# DIRECTIONS FOR THIS TASK
In your answer, print each of the records below exactly.

# RECORDS SUPPLIED
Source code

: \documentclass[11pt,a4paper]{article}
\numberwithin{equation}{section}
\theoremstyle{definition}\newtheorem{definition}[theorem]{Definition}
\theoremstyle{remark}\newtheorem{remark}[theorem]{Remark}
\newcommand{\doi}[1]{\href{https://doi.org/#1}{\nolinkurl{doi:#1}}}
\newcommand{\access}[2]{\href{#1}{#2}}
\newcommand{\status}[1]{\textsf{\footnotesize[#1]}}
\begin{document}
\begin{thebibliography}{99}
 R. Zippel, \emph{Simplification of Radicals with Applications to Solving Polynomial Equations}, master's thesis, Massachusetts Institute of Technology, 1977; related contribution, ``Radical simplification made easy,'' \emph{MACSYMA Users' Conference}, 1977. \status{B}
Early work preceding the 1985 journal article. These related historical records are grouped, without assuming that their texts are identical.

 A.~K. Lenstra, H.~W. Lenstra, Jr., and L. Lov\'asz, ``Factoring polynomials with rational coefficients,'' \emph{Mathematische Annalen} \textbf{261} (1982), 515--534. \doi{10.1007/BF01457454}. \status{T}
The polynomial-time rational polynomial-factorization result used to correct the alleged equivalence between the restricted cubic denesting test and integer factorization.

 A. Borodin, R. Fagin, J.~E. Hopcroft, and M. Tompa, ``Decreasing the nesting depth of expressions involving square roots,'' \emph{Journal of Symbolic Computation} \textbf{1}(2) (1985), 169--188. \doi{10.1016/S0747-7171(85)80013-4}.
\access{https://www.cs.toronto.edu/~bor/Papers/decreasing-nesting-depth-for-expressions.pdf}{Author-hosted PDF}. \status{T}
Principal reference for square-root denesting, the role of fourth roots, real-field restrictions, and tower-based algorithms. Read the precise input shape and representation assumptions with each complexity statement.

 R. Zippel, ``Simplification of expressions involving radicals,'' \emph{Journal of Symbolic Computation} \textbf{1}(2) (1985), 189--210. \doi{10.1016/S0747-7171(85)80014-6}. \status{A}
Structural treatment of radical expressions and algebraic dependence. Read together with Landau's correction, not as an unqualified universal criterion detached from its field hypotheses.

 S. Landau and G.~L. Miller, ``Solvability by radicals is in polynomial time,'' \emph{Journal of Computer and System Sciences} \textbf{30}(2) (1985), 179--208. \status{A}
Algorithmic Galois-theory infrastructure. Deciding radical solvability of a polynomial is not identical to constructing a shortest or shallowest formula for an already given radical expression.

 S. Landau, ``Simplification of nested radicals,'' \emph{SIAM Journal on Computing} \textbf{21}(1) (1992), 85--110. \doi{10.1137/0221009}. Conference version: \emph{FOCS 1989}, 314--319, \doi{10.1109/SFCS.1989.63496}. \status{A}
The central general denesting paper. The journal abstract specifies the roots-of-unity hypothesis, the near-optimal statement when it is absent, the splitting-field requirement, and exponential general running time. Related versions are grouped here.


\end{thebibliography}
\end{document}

# ANSWER TO THE PROBLEM
Source code

: \documentclass[11pt,a4paper]{article}
\numberwithin{equation}{section}
\theoremstyle{definition}\newtheorem{definition}[theorem]{Definition}
\theoremstyle{remark}\newtheorem{remark}[theorem]{Remark}
\newcommand{\doi}[1]{\href{https://doi.org/#1}{\nolinkurl{doi:#1}}}
\newcommand{\access}[2]{\href{#1}{#2}}
\newcommand{\status}[1]{\textsf{\footnotesize[#1]}}
\begin{document}
\begin{thebibliography}{99}
 R. Zippel, \emph{Simplification of Radicals with Applications to Solving Polynomial Equations}, master's thesis, Massachusetts Institute of Technology, 1977; related contribution, ``Radical simplification made easy,'' \emph{MACSYMA Users' Conference}, 1977. \status{B}
Early work preceding the 1985 journal article. These related historical records are grouped, without assuming that their texts are identical.

 A.~K. Lenstra, H.~W. Lenstra, Jr., and L. Lov\'asz, ``Factoring polynomials with rational coefficients,'' \emph{Mathematische Annalen} \textbf{261} (1982), 515--534. \doi{10.1007/BF01457454}. \status{T}
The polynomial-time rational polynomial-factorization result used to correct the alleged equivalence between the restricted cubic denesting test and integer factorization.

 A. Borodin, R. Fagin, J.~E. Hopcroft, and M. Tompa, ``Decreasing the nesting depth of expressions involving square roots,'' \emph{Journal of Symbolic Computation} \textbf{1}(2) (1985), 169--188. \doi{10.1016/S0747-7171(85)80013-4}.
\access{https://www.cs.toronto.edu/~bor/Papers/decreasing-nesting-depth-for-expressions.pdf}{Author-hosted PDF}. \status{T}
Principal reference for square-root denesting, the role of fourth roots, real-field restrictions, and tower-based algorithms. Read the precise input shape and representation assumptions with each complexity statement.

 R. Zippel, ``Simplification of expressions involving radicals,'' \emph{Journal of Symbolic Computation} \textbf{1}(2) (1985), 189--210. \doi{10.1016/S0747-7171(85)80014-6}. \status{A}
Structural treatment of radical expressions and algebraic dependence. Read together with Landau's correction, not as an unqualified universal criterion detached from its field hypotheses.

 S. Landau and G.~L. Miller, ``Solvability by radicals is in polynomial time,'' \emph{Journal of Computer and System Sciences} \textbf{30}(2) (1985), 179--208. \status{A}
Algorithmic Galois-theory infrastructure. Deciding radical solvability of a polynomial is not identical to constructing a shortest or shallowest formula for an already given radical expression.

 S. Landau, ``Simplification of nested radicals,'' \emph{SIAM Journal on Computing} \textbf{21}(1) (1992), 85--110. \doi{10.1137/0221009}. Conference version: \emph{FOCS 1989}, 314--319, \doi{10.1109/SFCS.1989.63496}. \status{A}
The central general denesting paper. The journal abstract specifies the roots-of-unity hypothesis, the near-optimal statement when it is absent, the splitting-field requirement, and exponential general running time. Related versions are grouped here.


\end{thebibliography}
\end{document}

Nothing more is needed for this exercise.